Here are the basics:
You’re building a walk-up apartment building. Each unit requires plumbing, ventilation, and a host of other “behind the scenes” work. The plumbing for each unit is also approximately the same.
Traditionally, bringing the plumbers out for however many trips were needed was an extra layer of coordination and expense. They had to bring out the materials, go back for more, liaison with other trades, etc.
So why not centralize? Having all the materials in one place means less time wasted travelling and buzzing around a crowded construction site.
Being able to do most of the work ahead of time means that the drywallers aren’t twiddling their thumbs and waiting. When the units are ready to be plumbed, the units are brought over, secured, and onto the next step.
We do our best, but even the most controlled worksite is a gauntlet of objective hazards. Every additional variable we introduce, including the parade of independent contractors with their own timelines and agendas, complicates safety.
Prefab happens in controlled environments. In a warehouse, there’s far less falling debris, or random nails, or rainstorms than on-site.
Improving safety is one of the leanest things a construction firm can do.
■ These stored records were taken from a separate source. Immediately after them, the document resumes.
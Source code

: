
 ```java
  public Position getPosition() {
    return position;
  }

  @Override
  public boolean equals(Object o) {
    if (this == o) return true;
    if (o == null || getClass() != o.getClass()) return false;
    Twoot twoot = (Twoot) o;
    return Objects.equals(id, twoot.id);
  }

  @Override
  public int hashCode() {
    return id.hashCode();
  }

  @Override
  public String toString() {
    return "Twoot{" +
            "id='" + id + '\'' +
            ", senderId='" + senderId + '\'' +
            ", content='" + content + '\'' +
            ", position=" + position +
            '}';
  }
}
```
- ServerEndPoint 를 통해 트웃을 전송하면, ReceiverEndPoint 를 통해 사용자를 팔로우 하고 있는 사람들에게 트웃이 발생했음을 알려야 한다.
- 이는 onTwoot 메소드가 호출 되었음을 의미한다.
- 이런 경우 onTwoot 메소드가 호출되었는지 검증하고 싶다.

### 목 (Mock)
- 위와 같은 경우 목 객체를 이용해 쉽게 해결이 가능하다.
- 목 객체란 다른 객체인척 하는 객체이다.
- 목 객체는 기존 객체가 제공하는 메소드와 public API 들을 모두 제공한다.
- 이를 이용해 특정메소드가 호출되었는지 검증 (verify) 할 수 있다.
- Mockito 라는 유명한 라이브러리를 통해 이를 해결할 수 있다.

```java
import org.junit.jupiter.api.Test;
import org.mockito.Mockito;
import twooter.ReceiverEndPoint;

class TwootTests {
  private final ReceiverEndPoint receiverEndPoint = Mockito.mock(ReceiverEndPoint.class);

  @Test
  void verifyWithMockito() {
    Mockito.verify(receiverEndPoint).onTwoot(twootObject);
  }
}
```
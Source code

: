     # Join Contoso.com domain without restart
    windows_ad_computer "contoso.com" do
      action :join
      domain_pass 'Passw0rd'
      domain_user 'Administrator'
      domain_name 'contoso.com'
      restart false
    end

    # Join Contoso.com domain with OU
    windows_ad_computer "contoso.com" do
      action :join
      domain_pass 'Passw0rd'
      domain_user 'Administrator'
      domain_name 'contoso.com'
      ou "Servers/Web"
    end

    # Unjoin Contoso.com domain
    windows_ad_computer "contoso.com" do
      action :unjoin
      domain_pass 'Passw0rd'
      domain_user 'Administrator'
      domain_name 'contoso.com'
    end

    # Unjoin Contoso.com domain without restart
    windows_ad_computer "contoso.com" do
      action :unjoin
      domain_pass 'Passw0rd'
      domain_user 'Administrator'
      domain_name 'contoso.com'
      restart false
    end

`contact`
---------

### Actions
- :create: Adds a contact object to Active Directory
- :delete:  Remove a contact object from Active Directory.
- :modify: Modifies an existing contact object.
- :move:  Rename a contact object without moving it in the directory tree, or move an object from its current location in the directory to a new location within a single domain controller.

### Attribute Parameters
Besides the obvious improvement to worker well-being and morale, it notches down insurance costs and elevates your company’s reputation, which leads to smoother hiring.
Being environmentally friendly isn’t a feel-good exercise. Kaizen’s central tenant is reducing waste. Saving waste = less energy consumption, fewer materials, and ultimately fewer dollars flushed away.
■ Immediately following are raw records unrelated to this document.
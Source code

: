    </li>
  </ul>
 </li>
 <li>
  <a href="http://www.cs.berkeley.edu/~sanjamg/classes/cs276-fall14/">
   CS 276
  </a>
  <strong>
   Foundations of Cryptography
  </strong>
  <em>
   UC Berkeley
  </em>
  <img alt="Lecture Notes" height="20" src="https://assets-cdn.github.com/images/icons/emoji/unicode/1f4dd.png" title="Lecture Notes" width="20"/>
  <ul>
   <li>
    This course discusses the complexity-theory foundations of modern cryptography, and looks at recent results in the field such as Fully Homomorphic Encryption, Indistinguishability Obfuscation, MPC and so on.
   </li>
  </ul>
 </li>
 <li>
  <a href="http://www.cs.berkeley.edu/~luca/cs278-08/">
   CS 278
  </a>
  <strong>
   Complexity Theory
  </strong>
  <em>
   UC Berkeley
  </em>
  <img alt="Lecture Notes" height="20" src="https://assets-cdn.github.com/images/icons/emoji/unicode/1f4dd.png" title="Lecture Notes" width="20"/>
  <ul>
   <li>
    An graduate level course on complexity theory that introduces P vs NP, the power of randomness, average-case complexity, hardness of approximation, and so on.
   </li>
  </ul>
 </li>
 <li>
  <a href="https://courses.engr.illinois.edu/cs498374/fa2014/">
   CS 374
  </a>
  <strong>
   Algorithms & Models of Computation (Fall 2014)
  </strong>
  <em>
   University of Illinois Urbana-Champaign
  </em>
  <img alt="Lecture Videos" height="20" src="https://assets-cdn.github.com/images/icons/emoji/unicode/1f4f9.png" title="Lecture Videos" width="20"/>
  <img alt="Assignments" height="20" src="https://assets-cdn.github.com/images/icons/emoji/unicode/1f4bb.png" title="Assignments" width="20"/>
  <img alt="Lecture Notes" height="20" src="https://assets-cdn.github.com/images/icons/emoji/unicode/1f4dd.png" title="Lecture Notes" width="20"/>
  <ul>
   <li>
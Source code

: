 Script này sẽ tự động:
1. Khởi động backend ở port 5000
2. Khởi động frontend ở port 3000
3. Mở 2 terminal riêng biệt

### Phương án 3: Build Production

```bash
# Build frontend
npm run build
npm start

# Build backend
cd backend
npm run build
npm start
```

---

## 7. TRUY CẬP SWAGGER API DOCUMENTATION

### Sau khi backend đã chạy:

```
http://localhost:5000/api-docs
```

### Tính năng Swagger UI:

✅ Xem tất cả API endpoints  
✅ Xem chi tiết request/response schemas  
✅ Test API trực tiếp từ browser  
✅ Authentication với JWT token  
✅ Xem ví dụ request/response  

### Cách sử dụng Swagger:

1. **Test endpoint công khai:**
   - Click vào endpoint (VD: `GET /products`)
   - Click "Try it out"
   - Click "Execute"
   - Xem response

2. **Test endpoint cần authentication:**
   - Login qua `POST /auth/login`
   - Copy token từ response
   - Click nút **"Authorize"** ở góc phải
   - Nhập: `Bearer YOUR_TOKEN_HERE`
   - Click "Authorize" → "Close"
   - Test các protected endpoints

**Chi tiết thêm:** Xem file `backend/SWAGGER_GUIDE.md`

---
Prefabbing doesn’t rely on ad-hoc solutions thrown together on-site. It allows for the deeper planning required to utilize more energy-efficient and recycled materials. The higher initial cost of these materials is rapidly offset by your ability to add long-term value to your project with them (not to mention increase your business’ “green” reputation overall).
Prefabrication is neither fad nor theory. Popularized out of necessity after the 2009/10 recession, it’s become standard practise for savvy firms hustling to get ahead. Like all innovations that are absorbed into an industry, it’s quickly moving from “bonus” to “mandatory” in order to maintain solid profitability.
Fortunately for you, by now, the kinks of prefabbing have been worked out. There are ample best practices for firms who are new to prefabrication to follow (or brush up on). When done strategically, it’s a tactic that works in a big way.
“However beautiful the strategy, you should occasionally look at the results.”